In some possible implementations, according to the feature vector of each document to be clustered in the (N-K) documents to be clustered and the characteristics of each document to be clustered in the K documents to be clustered vector, the second clustering is performed on the (N-K) documents to be clustered, so as to fuse the (N-K) documents to be clustered into the M clusters, and the processor 502 is specifically configured to execute Do the following:

In some possible implementations, according to the co-citation similarity between any two documents to be clustered, the N documents to be clustered are clustered for the first time to obtain M clusters In one aspect, the processor 502 is specifically configured to perform the following operations:

Specifically, the transceiver 501 may be the transceiver unit 401 of the document clustering apparatus 400 of the embodiment described in FIG. 4 , and the processor 502 may be the processing unit 402 of the document clustering apparatus 400 of the embodiment described in FIG. 4 . .

It should be understood that the document clustering device in this application can include smart phones (such as Android mobile phones, iOS mobile phones, Windows Phone mobile phones, etc.), tablet computers, handheld computers, notebook computers, mobile Internet Devices MID (Mobile Internet Devices, referred to as: MID). ) or wearable devices, etc. The above-mentioned document clustering apparatus is only an example, rather than an exhaustive list, including but not limited to the above-mentioned electronic equipment. In practical applications, the above-mentioned document clustering apparatus may further include: intelligent vehicle-mounted terminals, computer equipment, and the like.

Embodiments of the present application further provide a computer (readable) storage medium, where a computer program is stored in the computer-readable storage medium, and the computer program is executed by a processor to implement any one of the documents described in the foregoing method embodiments Some or all of the steps of the clustering method.

Optionally, the storage medium involved in this application, such as a computer-readable storage medium, may be non-volatile or volatile.
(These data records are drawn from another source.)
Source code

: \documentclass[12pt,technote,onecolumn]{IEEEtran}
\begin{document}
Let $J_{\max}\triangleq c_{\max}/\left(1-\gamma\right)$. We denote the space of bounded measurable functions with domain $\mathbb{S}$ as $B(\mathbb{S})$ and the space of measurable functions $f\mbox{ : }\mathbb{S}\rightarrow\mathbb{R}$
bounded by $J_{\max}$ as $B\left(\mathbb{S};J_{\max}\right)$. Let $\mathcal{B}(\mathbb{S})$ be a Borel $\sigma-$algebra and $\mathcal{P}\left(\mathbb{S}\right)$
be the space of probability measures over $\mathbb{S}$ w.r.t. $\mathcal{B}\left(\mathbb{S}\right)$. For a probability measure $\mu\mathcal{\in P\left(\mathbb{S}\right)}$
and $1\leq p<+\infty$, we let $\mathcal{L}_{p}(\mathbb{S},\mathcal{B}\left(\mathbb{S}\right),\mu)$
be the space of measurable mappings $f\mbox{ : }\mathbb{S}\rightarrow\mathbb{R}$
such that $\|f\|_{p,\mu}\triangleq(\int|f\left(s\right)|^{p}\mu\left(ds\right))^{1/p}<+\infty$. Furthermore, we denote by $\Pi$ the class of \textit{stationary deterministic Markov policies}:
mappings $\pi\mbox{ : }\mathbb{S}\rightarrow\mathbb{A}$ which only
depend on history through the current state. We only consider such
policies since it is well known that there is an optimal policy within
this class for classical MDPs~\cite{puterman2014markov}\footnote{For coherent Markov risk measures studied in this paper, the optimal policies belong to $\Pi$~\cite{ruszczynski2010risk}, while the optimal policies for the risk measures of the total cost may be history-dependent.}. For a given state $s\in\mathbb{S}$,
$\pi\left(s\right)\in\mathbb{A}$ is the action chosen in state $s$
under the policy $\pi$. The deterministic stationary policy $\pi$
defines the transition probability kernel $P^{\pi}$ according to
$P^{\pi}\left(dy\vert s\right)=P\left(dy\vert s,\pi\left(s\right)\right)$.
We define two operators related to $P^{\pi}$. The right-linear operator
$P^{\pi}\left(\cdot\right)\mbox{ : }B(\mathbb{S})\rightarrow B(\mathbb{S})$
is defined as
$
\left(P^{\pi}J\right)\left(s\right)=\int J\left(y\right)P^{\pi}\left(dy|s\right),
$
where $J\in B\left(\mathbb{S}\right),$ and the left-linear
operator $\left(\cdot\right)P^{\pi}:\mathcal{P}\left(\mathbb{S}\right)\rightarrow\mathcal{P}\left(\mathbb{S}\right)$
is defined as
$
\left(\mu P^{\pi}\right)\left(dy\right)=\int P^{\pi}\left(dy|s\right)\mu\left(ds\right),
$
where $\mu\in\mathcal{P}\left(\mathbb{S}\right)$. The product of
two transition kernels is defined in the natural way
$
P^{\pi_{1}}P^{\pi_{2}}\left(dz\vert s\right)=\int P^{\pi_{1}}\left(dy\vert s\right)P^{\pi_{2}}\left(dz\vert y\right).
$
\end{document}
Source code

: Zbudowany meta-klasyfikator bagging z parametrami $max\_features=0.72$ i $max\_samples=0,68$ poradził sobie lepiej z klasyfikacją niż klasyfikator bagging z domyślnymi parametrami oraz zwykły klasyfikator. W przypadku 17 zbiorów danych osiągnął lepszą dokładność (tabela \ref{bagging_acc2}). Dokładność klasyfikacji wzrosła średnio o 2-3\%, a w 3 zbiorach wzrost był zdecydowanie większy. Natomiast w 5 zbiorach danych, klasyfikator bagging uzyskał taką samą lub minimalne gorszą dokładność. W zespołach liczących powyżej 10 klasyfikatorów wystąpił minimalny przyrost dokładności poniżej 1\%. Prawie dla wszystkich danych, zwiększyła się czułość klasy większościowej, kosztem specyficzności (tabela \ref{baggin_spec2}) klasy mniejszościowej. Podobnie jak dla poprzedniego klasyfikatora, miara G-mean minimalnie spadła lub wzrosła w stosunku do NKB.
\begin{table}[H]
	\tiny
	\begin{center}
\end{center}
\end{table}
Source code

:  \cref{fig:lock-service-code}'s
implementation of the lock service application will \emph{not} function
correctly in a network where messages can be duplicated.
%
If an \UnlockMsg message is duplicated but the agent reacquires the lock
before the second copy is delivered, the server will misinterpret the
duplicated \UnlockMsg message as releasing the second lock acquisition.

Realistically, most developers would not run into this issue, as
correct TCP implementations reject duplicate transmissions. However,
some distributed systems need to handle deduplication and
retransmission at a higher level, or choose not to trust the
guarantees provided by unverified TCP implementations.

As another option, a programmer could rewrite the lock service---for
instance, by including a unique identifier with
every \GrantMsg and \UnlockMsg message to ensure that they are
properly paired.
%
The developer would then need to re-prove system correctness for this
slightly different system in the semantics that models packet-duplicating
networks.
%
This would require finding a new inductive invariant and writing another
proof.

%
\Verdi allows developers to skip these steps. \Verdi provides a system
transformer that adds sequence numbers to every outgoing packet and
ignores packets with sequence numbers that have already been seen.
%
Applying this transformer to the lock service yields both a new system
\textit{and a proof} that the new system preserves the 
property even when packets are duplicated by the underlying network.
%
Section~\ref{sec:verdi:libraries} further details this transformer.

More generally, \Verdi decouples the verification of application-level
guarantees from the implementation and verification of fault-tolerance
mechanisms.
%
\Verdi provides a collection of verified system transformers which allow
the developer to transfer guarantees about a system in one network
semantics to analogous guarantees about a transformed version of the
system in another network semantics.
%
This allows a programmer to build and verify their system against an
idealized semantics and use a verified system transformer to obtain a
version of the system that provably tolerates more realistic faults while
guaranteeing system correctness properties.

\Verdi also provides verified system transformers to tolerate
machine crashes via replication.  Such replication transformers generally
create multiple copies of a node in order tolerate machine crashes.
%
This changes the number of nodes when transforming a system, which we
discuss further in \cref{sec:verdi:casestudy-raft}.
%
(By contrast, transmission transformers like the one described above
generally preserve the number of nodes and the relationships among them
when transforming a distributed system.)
Embodiments of the present application further provide a computer program product, the computer program product comprising a non-transitory computer-readable storage medium storing a computer program, the computer program being operable to cause a computer to execute the methods described in the foregoing method embodiments Some or all of the steps of any document clustering method.

It should be noted that, for the sake of simple description, the foregoing method embodiments are all expressed as a series of action combinations, but those skilled in the art should know that the present application is not limited by the described action sequence. Because in accordance with the present application, certain steps may be performed in other orders or concurrently. Secondly, those skilled in the art should also know that the embodiments described in the specification are all optional embodiments, and the actions and modules involved are not necessarily required by the present application.

In the above-mentioned embodiments, the description of each embodiment has its own emphasis. For parts that are not described in detail in a certain embodiment, reference may be made to the relevant descriptions of other embodiments.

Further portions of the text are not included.